Mr. Peter Snape (West Bromwich, East)

May I tell the Secretary of State—I add my sincere congratulations on his statement—how much we miss his sure-footed political agility in transport matters? Does he agree, fresh from his triumphs in that Department, where he managed to lose three court cases and not privatise British Airways, that not to privatise British water is entirely consistent, and could he regarded as the glittering pinnacle of a distinguished career? Bearing in mind that at the time of the right hon. Gentleman's recent promotion the Prime Minister said that he had been promoted because he was a man who gets things done, should the House, at the very least, start questioning the Prime Minister's ability as well as the right hon. Gentleman's faculties?

Mr. Ridley

The hon. Gentleman is a welcome convert to the privatisation squad. I may not have achieved anything else other than to persuade him that it is desirable to privatise both British Airways and water. I greatly appreciate his support. I shall even have a word with his leader to see whether I can arrange for him to have preferment as I have had.

Mr. Spencer Batiste (Elmet)

Does my right hon. Friend agree that the spectacular success of the Government's privatisation programme can be maintained only if each measure is considered at the right time and in the right way instead of trying to meet some pre-arranged arbitrary timetable? If as a result of his consultations he is satisfied that more work needs to be done before the important measure can proceed, he will be widely supported.

Mr. Ridley

I entirely agree with my hon. Friend. I am grateful to him for making the point that the policy of privatisation requires that we get each individual industry or company absolutely right before we offer it to the market and ask the House to approve its privatisation. I think that my hon. Friend will have noticed that in the queue for privatisation are gas, British Airways, British airports and Rolls-Royce. I should have thought that that was a sufficient programme to convince the House of our determination to proceed.

Mr.
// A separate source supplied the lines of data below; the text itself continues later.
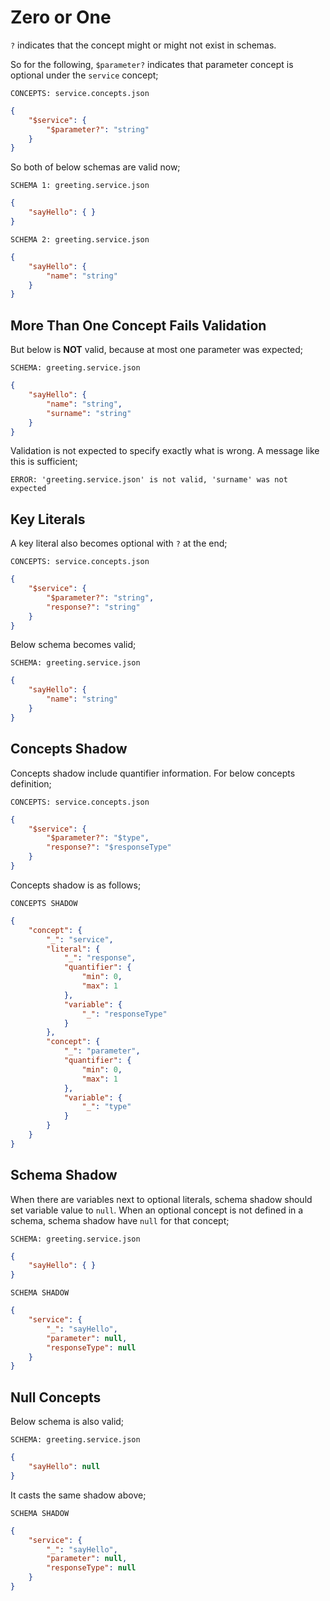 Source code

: # Zero or One

`?` indicates that the concept might or might not exist in schemas.

So for the following, `$parameter?` indicates that parameter concept is
optional under the `service` concept;

`CONCEPTS: service.concepts.json`

```json
{
    "$service": {
        "$parameter?": "string"
    }
}
```

So both of below schemas are valid now;

`SCHEMA 1: greeting.service.json`

```json
{
    "sayHello": { }
}
```

`SCHEMA 2: greeting.service.json`

```json
{
    "sayHello": { 
        "name": "string"
    }
}
```

## More Than One Concept Fails Validation

But below is **NOT** valid, because at most one parameter was expected;

`SCHEMA: greeting.service.json`

```json
{
    "sayHello": { 
        "name": "string",
        "surname": "string"
    }
}
```

Validation is not expected to specify exactly what is wrong. A message like
this is sufficient;

`ERROR: 'greeting.service.json' is not valid, 'surname' was not expected`

## Key Literals

A key literal also becomes optional with `?` at the end;

`CONCEPTS: service.concepts.json`

```json
{
    "$service": {
        "$parameter?": "string",
        "response?": "string"
    }
}
```

Below schema becomes valid;

`SCHEMA: greeting.service.json`

```json
{
    "sayHello": {
        "name": "string"
    }
}
```

## Concepts Shadow

Concepts shadow include quantifier information. For below concepts definition;

`CONCEPTS: service.concepts.json`

```json
{
    "$service": {
        "$parameter?": "$type",
        "response?": "$responseType"
    }
}
```

Concepts shadow is as follows;

`CONCEPTS SHADOW`

```json
{
    "concept": {
        "_": "service",
        "literal": {
            "_": "response",
            "quantifier": {
                "min": 0,
                "max": 1
            },
            "variable": {
                "_": "responseType"
            }
        },
        "concept": {
            "_": "parameter",
            "quantifier": {
                "min": 0,
                "max": 1
            },
            "variable": {
                "_": "type"
            }
        }
    }
}
```

## Schema Shadow

When there are variables next to optional literals, schema shadow should set
variable value to `null`. When an optional concept is not defined in a schema,
schema shadow have `null` for that concept;

`SCHEMA: greeting.service.json`

```json
{
    "sayHello": { }
}
```

`SCHEMA SHADOW`

```json
{
    "service": {
        "_": "sayHello",
        "parameter": null,
        "responseType": null
    }
}
```

## Null Concepts

Below schema is also valid;

`SCHEMA: greeting.service.json`

```json
{
    "sayHello": null
}
```

It casts the same shadow above;

`SCHEMA SHADOW`

```json
{
    "service": {
        "_": "sayHello",
        "parameter": null,
        "responseType": null
    }
}
```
Allan Roberts (Bootle)

In view of the fact that the Secretary of State claimed that one of the reasons why he wanted to privatise water authorities was to allow them to borrow in the open market—to raise funds to do things such as cleaning up the Mersey basin—will he release the publicly owned water authorities from the restrictions that are imposed on them by the Government? The restrictions prevent them from raising money to do necessary work.

Will the Secretary of State give an assurance that money will not be taken from the Mersey basin project in order to clean up beaches in the north-west area, such as Blackpool beach, which is terribly polluted, but that extra money will be made available either from the private sector or public expenditure? Does he accept that if the high priest of Thatcherite monetarism turns heels and runs in the face of opposition from all the trade unions in the water industry — the public opinion is that the Government are doing a U turn and that privatisation has not been postponed, it has been cancelled because a general election will intervene — it will be one of the industries that the next Labour Government will not have to take back into public ownership?

Mr. Ridley

We are doing awfully well tonight. We have another recruit in favour of water privatisation in the unlikely figure of the hon. Gentlemam, as well as the hon. Member for West Bromwich, East (Mr. Snape). Do the Opposition want, or do they not, the Government to privatise the water industry? When we said that we intended to do so, they criticised us. When we said that, unfortunately, we had to postpone it, they criticised us for postponing. They really are all over the shop. The desire for opposition seems to have got the better of their judgment. I had better not reply at great length because I do not want the Opposition to miss their sleepers, which is the best thing that could happen to the House.

Blackpool beach may be polluted, but it is not polluted with radioactivity as the MEP, Mr. Huckfield, keeps saying. I think that it is disgraceful for him to make such accusations to try to frighten people away from the beaches of the north-west. Those beaches are the finest in the land. I encourage everyone to spend their holidays there.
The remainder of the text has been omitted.